Lars and the real girl
The Lars laugh is on us as he's no dummy
Funny ha-ha as well as funny-weird, this offbeat story from Six Feet Under writer Nancy Oliver bodes very well indeed, says Noel McAdam
Ryan Gosling, Emily Mortimer, Paul Schneider, Patricia Clarkson
Here it is. The first laugh-out-loud learning experience movie of the year. Lars is a loner. He basically can't bear to be around people. The brother and sister-in-law whose garage he lives in are kind of concerned.
More so when Lars announces he has a visitor. A female visitor. It just turns out she's plastic.
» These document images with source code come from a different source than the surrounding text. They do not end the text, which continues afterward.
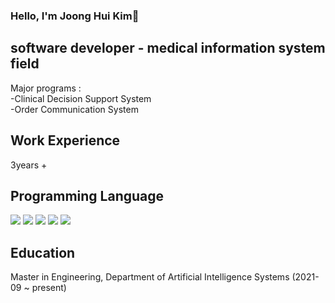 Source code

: ### Hello,  I'm Joong Hui Kim👋


software developer - medical information system field
-------------------------------------------------------
Major programs :   
-Clinical Decision Support System   
-Order Communication System

Work Experience
------------------
3years +


Programming Language
------------------------------
<img src="https://img.shields.io/badge/C sharp-9953E2?style=flat-square&logo=C Sharp&logoColor=white"/> <img src="https://img.shields.io/badge/Java-007396?style=flat-square&logo=Java&logoColor=white"/> <img src="https://img.shields.io/badge/Python-3776AB?style=flat-square&logo=Python&logoColor=white"/>
<img src="https://img.shields.io/badge/Spring Framework-6DB33F?style=flat-square&logo=Spring&logoColor=white"/>
<img src="https://img.shields.io/badge/Oracle SQL-F80000?style=flat-square&logo=Oracle&logoColor=white"/>

Education
----------
Master in Engineering, Department of Artificial Intelligence Systems
(2021-09 ~ present)

<!--
**JoongHuiKim/JoongHuiKim** is a ✨ _special_ ✨ repository because its `README.md` (this file) appears on your GitHub profile.

Here are some ideas to get you started:

- 🔭 I’m currently working on ...
- 🌱 I’m currently learning ...
- 👯 I’m looking to collaborate on ...
- 🤔 I’m looking for help with ...
- 💬 Ask me about ...
- 📫 How to reach me: ...
- 😄 Pronouns: ...
- ⚡ Fun fact: ...
-->
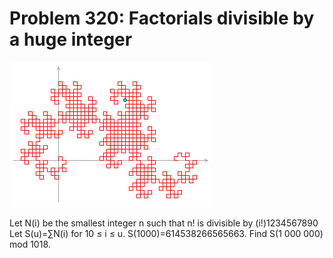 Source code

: # Problem 320: Factorials divisible by a huge integer

![problem](problem.gif)

Let N(i) be the smallest integer n such that n! is divisible by
(i!)1234567890 Let S(u)=∑N(i) for 10 ≤ i ≤ u. S(1000)=614538266565663.
Find S(1 000 000) mod 1018. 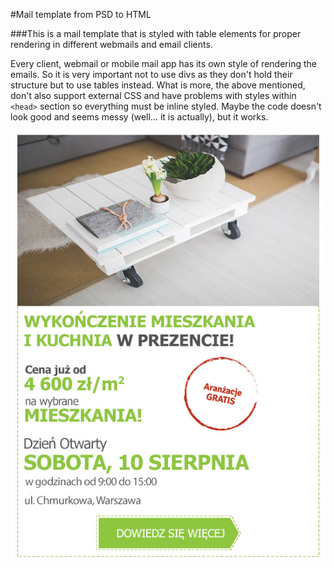 #Mail template from PSD to HTML

###This is a mail template that is styled with table elements for proper rendering in different webmails and email clients.

Every client, webmail or mobile mail app has its own style of rendering the emails. So it is very important not to use divs as they don't hold their structure but to use tables instead. What is more, the above mentioned, don't also support external CSS and have problems with styles within `<head>` section so everything must be inline styled. Maybe the code doesn't look good and seems messy (well... it is actually), but it works.

![PSD Template](/img/mailing.jpg)
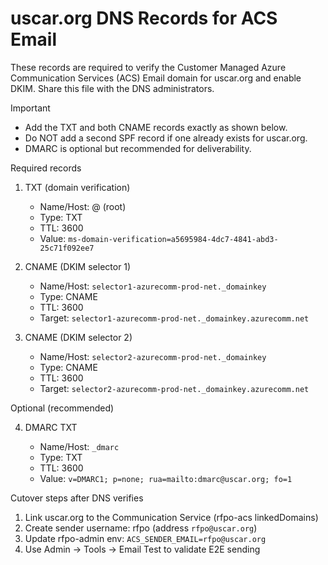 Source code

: # uscar.org DNS Records for ACS Email

These records are required to verify the Customer Managed Azure Communication Services (ACS) Email domain for uscar.org and enable DKIM. Share this file with the DNS administrators.

Important

- Add the TXT and both CNAME records exactly as shown below.
- Do NOT add a second SPF record if one already exists for uscar.org.
- DMARC is optional but recommended for deliverability.

Required records

1. TXT (domain verification)

   - Name/Host: @ (root)
   - Type: TXT
   - TTL: 3600
   - Value: `ms-domain-verification=a5695984-4dc7-4841-abd3-25c71f092ee7`

2. CNAME (DKIM selector 1)

   - Name/Host: `selector1-azurecomm-prod-net._domainkey`
   - Type: CNAME
   - TTL: 3600
   - Target: `selector1-azurecomm-prod-net._domainkey.azurecomm.net`

3. CNAME (DKIM selector 2)

   - Name/Host: `selector2-azurecomm-prod-net._domainkey`
   - Type: CNAME
   - TTL: 3600
   - Target: `selector2-azurecomm-prod-net._domainkey.azurecomm.net`

Optional (recommended)

4. DMARC TXT

   - Name/Host: `_dmarc`
   - Type: TXT
   - TTL: 3600
   - Value: `v=DMARC1; p=none; rua=mailto:dmarc@uscar.org; fo=1`

Cutover steps after DNS verifies

1. Link uscar.org to the Communication Service (rfpo-acs linkedDomains)
2. Create sender username: rfpo (address `rfpo@uscar.org`)
3. Update rfpo-admin env: `ACS_SENDER_EMAIL=rfpo@uscar.org`
4. Use Admin → Tools → Email Test to validate E2E sending
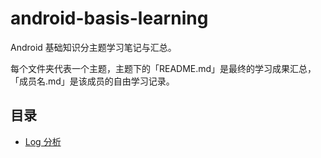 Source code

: # android-basis-learning

Android 基础知识分主题学习笔记与汇总。

每个文件夹代表一个主题，主题下的「README.md」是最终的学习成果汇总，「成员名.md」是该成员的自由学习记录。

## 目录

* [Log 分析](./log/)
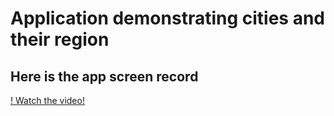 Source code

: # Application demonstrating cities and their region

## Here is the app screen record
[! Watch the video!](https://www.youtube.com/shorts/fInPL6f3pgc)
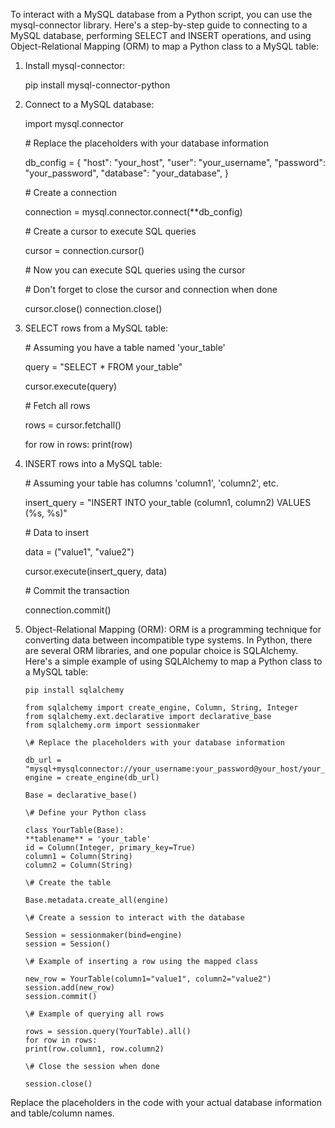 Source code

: To interact with a MySQL database from a Python script, you can use the mysql-connector library. Here's a step-by-step guide to connecting to a MySQL database, performing SELECT and INSERT operations, and using Object-Relational Mapping (ORM) to map a Python class to a MySQL table:

1.  Install mysql-connector:

    pip install mysql-connector-python

2.  Connect to a MySQL database:

    import mysql.connector

    \# Replace the placeholders with your database information

    db_config = {
    "host": "your_host",
    "user": "your_username",
    "password": "your_password",
    "database": "your_database",
    }

    \# Create a connection

    connection = mysql.connector.connect(\*\*db_config)

    \# Create a cursor to execute SQL queries

    cursor = connection.cursor()

    \# Now you can execute SQL queries using the cursor

    \# Don't forget to close the cursor and connection when done

    cursor.close()
    connection.close()

3.  SELECT rows from a MySQL table:

    \# Assuming you have a table named 'your_table'

    query = "SELECT \* FROM your_table"

    cursor.execute(query)

    \# Fetch all rows

    rows = cursor.fetchall()

    for row in rows:
    print(row)

4.  INSERT rows into a MySQL table:

    \# Assuming your table has columns 'column1', 'column2', etc.

    insert_query = "INSERT INTO your_table (column1, column2) VALUES (%s, %s)"

    \# Data to insert

    data = ("value1", "value2")

    cursor.execute(insert_query, data)

    \# Commit the transaction

    connection.commit()

5.  Object-Relational Mapping (ORM):
    ORM is a programming technique for converting data between incompatible type systems. In Python, there are several ORM libraries, and one popular choice is SQLAlchemy. Here's a simple example of using SQLAlchemy to map a Python class to a MySQL table:

        pip install sqlalchemy

        from sqlalchemy import create_engine, Column, String, Integer
        from sqlalchemy.ext.declarative import declarative_base
        from sqlalchemy.orm import sessionmaker

        \# Replace the placeholders with your database information

        db_url = "mysql+mysqlconnector://your_username:your_password@your_host/your_database"
        engine = create_engine(db_url)

        Base = declarative_base()

        \# Define your Python class

        class YourTable(Base):
        **tablename** = 'your_table'
        id = Column(Integer, primary_key=True)
        column1 = Column(String)
        column2 = Column(String)

        \# Create the table

        Base.metadata.create_all(engine)

        \# Create a session to interact with the database

        Session = sessionmaker(bind=engine)
        session = Session()

        \# Example of inserting a row using the mapped class

        new_row = YourTable(column1="value1", column2="value2")
        session.add(new_row)
        session.commit()

        \# Example of querying all rows

        rows = session.query(YourTable).all()
        for row in rows:
        print(row.column1, row.column2)

        \# Close the session when done

        session.close()

Replace the placeholders in the code with your actual database information and table/column names.
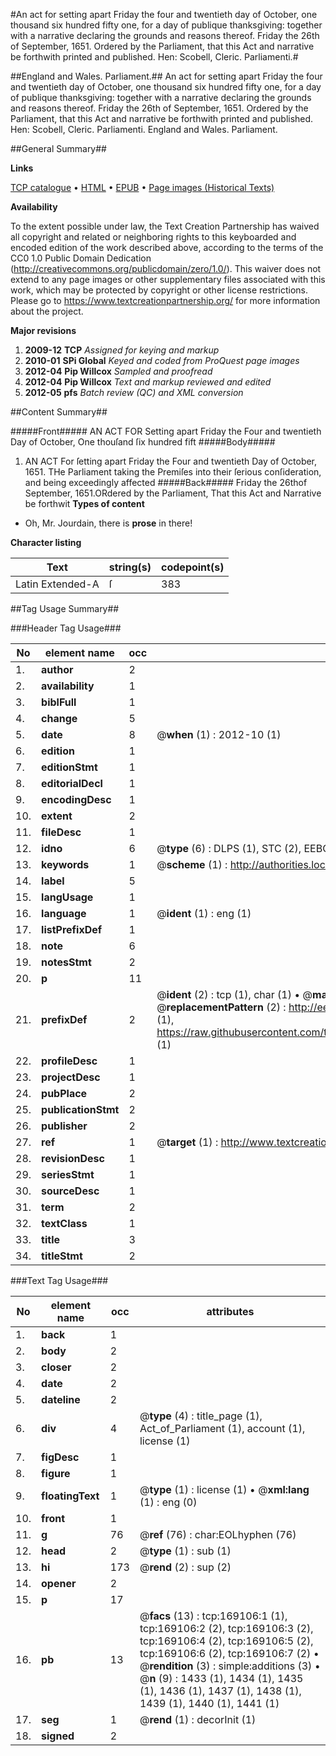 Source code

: #An act for setting apart Friday the four and twentieth day of October, one thousand six hundred fifty one, for a day of publique thanksgiving: together with a narrative declaring the grounds and reasons thereof. Friday the 26th of September, 1651. Ordered by the Parliament, that this Act and narrative be forthwith printed and published. Hen: Scobell, Cleric. Parliamenti.#

##England and Wales. Parliament.##
An act for setting apart Friday the four and twentieth day of October, one thousand six hundred fifty one, for a day of publique thanksgiving: together with a narrative declaring the grounds and reasons thereof. Friday the 26th of September, 1651. Ordered by the Parliament, that this Act and narrative be forthwith printed and published. Hen: Scobell, Cleric. Parliamenti.
England and Wales. Parliament.

##General Summary##

**Links**

[TCP catalogue](http://www.ota.ox.ac.uk/tcp/)  • 
[HTML](http://tei.it.ox.ac.uk/tcp/Texts-HTML/free/A74/A74431.html)  • 
[EPUB](http://tei.it.ox.ac.uk/tcp/Texts-EPUB/free/A74/A74431.epub) • 
[Page images (Historical Texts)](https://historicaltexts.jisc.ac.uk/eebo-99868207e)

**Availability**

To the extent possible under law, the Text Creation Partnership has waived all copyright and related or neighboring rights to this keyboarded and encoded edition of the work described above, according to the terms of the CC0 1.0 Public Domain Dedication (http://creativecommons.org/publicdomain/zero/1.0/). This waiver does not extend to any page images or other supplementary files associated with this work, which may be protected by copyright or other license restrictions. Please go to https://www.textcreationpartnership.org/ for more information about the project.

**Major revisions**

1. __2009-12__ __TCP__ *Assigned for keying and markup*
1. __2010-01__ __SPi Global__ *Keyed and coded from ProQuest page images*
1. __2012-04__ __Pip Willcox__ *Sampled and proofread*
1. __2012-04__ __Pip Willcox__ *Text and markup reviewed and edited*
1. __2012-05__ __pfs__ *Batch review (QC) and XML conversion*

##Content Summary##

#####Front#####
AN ACT FOR Setting apart Friday the Four and twentieth Day of October, One thouſand ſix hundred fift
#####Body#####

1. AN ACT For ſetting apart Friday the Four and twentieth Day of October, 1651.
THe Parliament taking the Premiſes into their ſerious conſideration, and being exceedingly affected 
#####Back#####
Friday the 26thof September, 1651.ORdered by the Parliament, That this Act and Narrative be forthwit
**Types of content**

  * Oh, Mr. Jourdain, there is **prose** in there!

**Character listing**


|Text|string(s)|codepoint(s)|
|---|---|---|
|Latin Extended-A|ſ|383|

##Tag Usage Summary##

###Header Tag Usage###

|No|element name|occ|attributes|
|---|---|---|---|
|1.|__author__|2||
|2.|__availability__|1||
|3.|__biblFull__|1||
|4.|__change__|5||
|5.|__date__|8| @__when__ (1) : 2012-10 (1)|
|6.|__edition__|1||
|7.|__editionStmt__|1||
|8.|__editorialDecl__|1||
|9.|__encodingDesc__|1||
|10.|__extent__|2||
|11.|__fileDesc__|1||
|12.|__idno__|6| @__type__ (6) : DLPS (1), STC (2), EEBO-CITATION (1), PROQUEST (1), VID (1)|
|13.|__keywords__|1| @__scheme__ (1) : http://authorities.loc.gov/ (1)|
|14.|__label__|5||
|15.|__langUsage__|1||
|16.|__language__|1| @__ident__ (1) : eng (1)|
|17.|__listPrefixDef__|1||
|18.|__note__|6||
|19.|__notesStmt__|2||
|20.|__p__|11||
|21.|__prefixDef__|2| @__ident__ (2) : tcp (1), char (1)  •  @__matchPattern__ (2) : ([0-9\-]+):([0-9IVX]+) (1), (.+) (1)  •  @__replacementPattern__ (2) : http://eebo.chadwyck.com/downloadtiff?vid=$1&page=$2 (1), https://raw.githubusercontent.com/textcreationpartnership/Texts/master/tcpchars.xml#$1 (1)|
|22.|__profileDesc__|1||
|23.|__projectDesc__|1||
|24.|__pubPlace__|2||
|25.|__publicationStmt__|2||
|26.|__publisher__|2||
|27.|__ref__|1| @__target__ (1) : http://www.textcreationpartnership.org/docs/. (1)|
|28.|__revisionDesc__|1||
|29.|__seriesStmt__|1||
|30.|__sourceDesc__|1||
|31.|__term__|2||
|32.|__textClass__|1||
|33.|__title__|3||
|34.|__titleStmt__|2||


###Text Tag Usage###

|No|element name|occ|attributes|
|---|---|---|---|
|1.|__back__|1||
|2.|__body__|2||
|3.|__closer__|2||
|4.|__date__|2||
|5.|__dateline__|2||
|6.|__div__|4| @__type__ (4) : title_page (1), Act_of_Parliament (1), account (1), license (1)|
|7.|__figDesc__|1||
|8.|__figure__|1||
|9.|__floatingText__|1| @__type__ (1) : license (1)  •  @__xml:lang__ (1) : eng (0)|
|10.|__front__|1||
|11.|__g__|76| @__ref__ (76) : char:EOLhyphen (76)|
|12.|__head__|2| @__type__ (1) : sub (1)|
|13.|__hi__|173| @__rend__ (2) : sup (2)|
|14.|__opener__|2||
|15.|__p__|17||
|16.|__pb__|13| @__facs__ (13) : tcp:169106:1 (1), tcp:169106:2 (2), tcp:169106:3 (2), tcp:169106:4 (2), tcp:169106:5 (2), tcp:169106:6 (2), tcp:169106:7 (2)  •  @__rendition__ (3) : simple:additions (3)  •  @__n__ (9) : 1433 (1), 1434 (1), 1435 (1), 1436 (1), 1437 (1), 1438 (1), 1439 (1), 1440 (1), 1441 (1)|
|17.|__seg__|1| @__rend__ (1) : decorInit (1)|
|18.|__signed__|2||
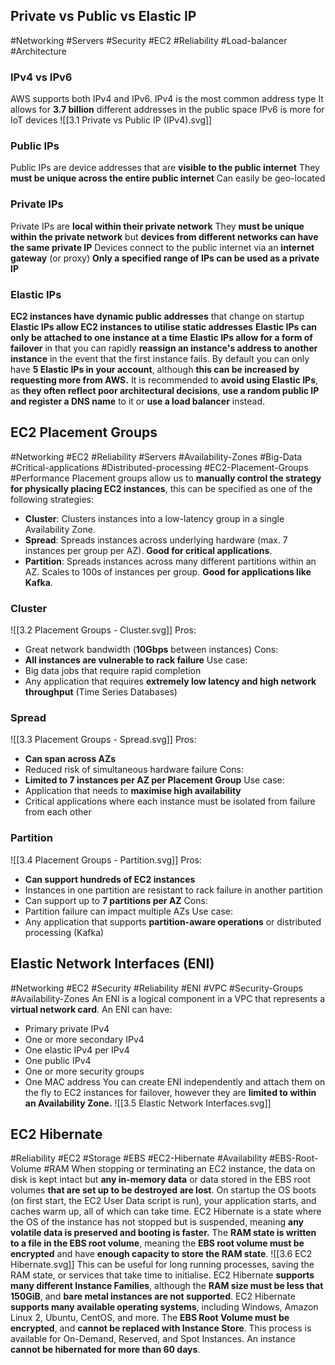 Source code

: ## Private vs Public vs Elastic IP
#Networking #Servers #Security #EC2 #Reliability #Load-balancer #Architecture
### IPv4 vs IPv6
AWS supports both IPv4 and IPv6.
IPv4 is the most common address type
It allows for **3.7 billion** different addresses in the public space
IPv6 is more for IoT devices
![[3.1 Private vs Public IP (IPv4).svg]]
### Public IPs
Public IPs are device addresses that are **visible to the public internet**
They **must be unique across the entire public internet**
Can easily be geo-located
### Private IPs
Private IPs are **local within their private network**
They **must be unique within the private network** but **devices from different networks can have the same private IP**
Devices connect to the public internet via an **internet gateway** (or proxy)
**Only a specified range of IPs can be used as a private IP**
### Elastic IPs
**EC2 instances have dynamic public addresses** that change on startup
**Elastic IPs allow EC2 instances to utilise static addresses**
**Elastic IPs can only be attached to one instance at a time**
**Elastic IPs allow for a form of failover** in that you can rapidly **reassign an instance's address to another instance** in the event that the first instance fails.
By default you can only have **5 Elastic IPs in your account**, although **this can be increased by requesting more from AWS.**
It is recommended to **avoid using Elastic IPs**, as **they often reflect poor architectural decisions**, **use a random public IP and register a DNS name** to it or **use a load balancer** instead.
## EC2 Placement Groups
#Networking #EC2 #Reliability #Servers #Availability-Zones #Big-Data #Critical-applications #Distributed-processing #EC2-Placement-Groups #Performance 
Placement groups allow us to **manually control the strategy for physically placing EC2 instances**, this can be specified as one of the following strategies:
- **Cluster**: Clusters instances into a low-latency group in a single Availability Zone.
- **Spread**: Spreads instances across underlying hardware (max. 7 instances per group per AZ). **Good for critical applications**.
- **Partition**: Spreads instances across many different partitions within an AZ. Scales to 100s of instances per group. **Good for applications like Kafka**.
### Cluster
![[3.2 Placement Groups - Cluster.svg]]
Pros:
- Great network bandwidth (**10Gbps** between instances)
Cons:
- **All instances are vulnerable to rack failure**
Use case:
- Big data jobs that require rapid completion
- Any application that requires **extremely low latency and high network throughput** (Time Series Databases)
### Spread
![[3.3 Placement Groups - Spread.svg]]
Pros:
- **Can span across AZs**
- Reduced risk of simultaneous hardware failure
Cons:
- **Limited to 7 instances per AZ per Placement Group**
Use case:
- Application that needs to **maximise high availability**
- Critical applications where each instance must be isolated from failure from each other
### Partition
![[3.4 Placement Groups - Partition.svg]]
Pros:
- **Can support hundreds of EC2 instances**
- Instances in one partition are resistant to rack failure in another partition
- Can support up to **7 partitions per AZ**
Cons:
- Partition failure can impact multiple AZs
Use case:
- Any application that supports **partition-aware operations** or distributed processing (Kafka)
## Elastic Network Interfaces (ENI)
#Networking #EC2 #Security #Reliability #ENI #VPC #Security-Groups #Availability-Zones 
An ENI is a logical component in a VPC that represents a **virtual network card**.
An ENI can have:
- Primary private IPv4
- One or more secondary IPv4
- One elastic IPv4 per IPv4
- One public IPv4
- One or more security groups
- One MAC address
You can create ENI independently and attach them on the fly to EC2 instances for failover, however they are **limited to within an Availability Zone.**
![[3.5 Elastic Network Interfaces.svg]]
## EC2 Hibernate
#Reliability #EC2 #Storage #EBS #EC2-Hibernate #Availability #EBS-Root-Volume #RAM 
When stopping or terminating an EC2 instance, the data on disk is kept intact but **any in-memory data** or data stored in the EBS root volumes **that are set up to be destroyed** **are lost**.
On startup the OS boots (on first start, the EC2 User Data script is run), your application starts, and caches warm up, all of which can take time.
EC2 Hibernate is a state where the OS of the instance has not stopped but is suspended, meaning **any volatile data is preserved and booting is faster.**
The **RAM state is written to a file in the EBS root volume**, meaning the **EBS root volume must be encrypted** and have **enough capacity to store the RAM state**.
![[3.6 EC2 Hibernate.svg]]
This can be useful for long running processes, saving the RAM state, or services that take time to initialise.
EC2 Hibernate **supports many different Instance Families**, although the **RAM size must be less that 150GiB**, and **bare metal instances are not supported**.
EC2 Hibernate **supports many available operating systems**, including Windows, Amazon Linux 2, Ubuntu, CentOS, and more.
The **EBS Root Volume must be encrypted**, and **cannot be replaced with Instance Store**.
This process is available for On-Demand, Reserved, and Spot Instances.
An instance **cannot be hibernated for more than 60 days**.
Lars has bought himself a blow-up doll, with anatomically correct parts ... called Bianca.
Brother Paul and sister-in-law Karin bring both of them to the doctor who asks Paul if there's been much change in the family in the last year.
"Well," he says, "my wife got pregant and my brother went nuts."
But the doc's advice is to indulge Lars' fantasy and soon the whole community is playing along, producing several genuinely hilarious scenes. Bianca even gets elected to the school board.
Directed by relative newcomer Craig Gillespie, who made last year's quirky Billy Bob Thornton movie Mr Woodcock, it is the first full movie script from Six Feet Under writer Nancy Oliver, and works on several levels.
While we laugh at Lars and the surreal situation we gradually enter his head and begin to understand that, perhaps, in the way we treat other people, we are not that different.
And you realise Lars is healing himself, just not by conventional means. Before long you may be laughing and crying at the same time.
It's a quite remarkable achievement.
Gosling, whose last big movie hit was The Notebook, is note-perfect here as Lars but the performances, including that of Clarkson from Six Feet Under, are uniformly excellent.
Showing at the Queen's Film Theatre, from tonight.